Не следует считать всевозможные описания энтузиазма в разных его проявлениях лишь колоритными и экзотичными деталями, украшающими исторические повествования. В политической жизни те или иные сильные эмоции, разделяемые массами людей, являются важным политическим ресурсом. Во времена же революций, когда набор «нормальных» инструментов властвования становится все более ограниченным, использование потенциала распространенных и сильных эмоций приобретает еще большее значение. И Керенский охотно и умело стремился пробуждать энтузиазм, а затем использовать его в политических целях. Так, выступая в Гельсингфорсе, он прямо призывал превратить «революционный энтузиазм» в «организованную стальную машину государственного творчества»[456]
.Другие министры также считали, что пробуждение энтузиазма – важнейшая и актуальнейшая задача политиков, и это мнение находило отклик у современников. Генерал А. Е. Снесарев, пребывавший на фронте, сочувственно цитировал в своем дневнике А. И. Шингарева: «Лет 300 назад Россию спас энтузиазм, зажженный Мининым и Пожарским, надо и теперь зажечь огонь народного энтузиазма. Если Керенский вызовет энтузиазм армии, а Пешехонов – в области народного продовольствия – Россия будет спасена». И далее от себя генерал добавлял: «Если рассчитывать на идею энтузиазма, какой, например, Шингарев придает такое значение, то мы готовы ее использовать в полной мере, до решимости пожертвовать собою»[457]
.Вместе с тем, несмотря на всю свою склонность к театральным жестам и публичным выступлениям, Керенский игнорировал некоторые важнейшие торжественные церемонии революции. Так, было замечено отсутствие министра юстиции на похоронах жертв революции 23 марта. Между тем это была одна из крупнейших манифестаций в истории России, на ней присутствовали министры Временного правительства и руководители Петроградского Совета. В газетах сообщалось о болезни Керенского, которая не позволила ему присутствовать на похоронах[458]
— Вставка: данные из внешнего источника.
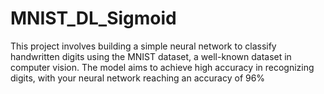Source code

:# MNIST_DL_Sigmoid
This project involves building a simple neural network to classify handwritten digits using the MNIST dataset, a well-known dataset in computer vision. The model aims to achieve high accuracy in recognizing digits, with your neural network reaching an accuracy of 96%
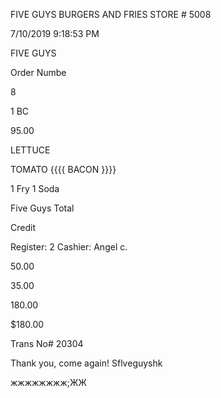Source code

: FIVE GUYS
BURGERS AND FRIES
STORE # 5008

7/10/2019 9:18:53 PM

FIVE GUYS

Order  Numbe

8

1  BC

95.00

LETTUCE

TOMATO
{{{{ BACON }}}}

1  Fry
1  Soda

Five Guys Total

Credit

Register: 2
Cashier: Angel  c.

50.00

35.00

180.00

$180.00

Trans No# 20304

Thank  you,  come again!
Sflveguyshk

жжжжжжжж;ЖЖ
. Однако вряд ли это соответствовало действительности, ибо в этот день министр работал. В личной же беседе он объяснил свое отсутствие занятостью, необходимостью делать дело, а не отвлекаться на торжественные церемонии: «Теперь работать надо, а не в игрушки играть»[459].Не стоит доверять здесь политику: все его поведение в 1917 году свидетельствует о том, что торжественные церемонии и празднества он считал очень важным делом – в тех случаях, если это соответствовало его целям. Отсутствие популярного министра на похоронах жертв революции могло быть вызвано нежеланием выступать на «вторых ролях»: главным организатором церемонии был Петроградский Совет, с руководителями которого у Керенского складывались непростые отношения. А возможно, сам церемониал похорон заставлял бы министра юстиции и товарища председателя Исполкома Петроградского Совета сделать тот символический выбор, которого он как раз хотел избежать: ведь Керенский не мог быть одновременно и в группе членов Временного правительства, и в группе руководителей Совета. Политически же для него такое одновременное присутствие в двух органах власти было очень важно, поэтому разумнее оказалось игнорировать эту грандиозную манифестацию.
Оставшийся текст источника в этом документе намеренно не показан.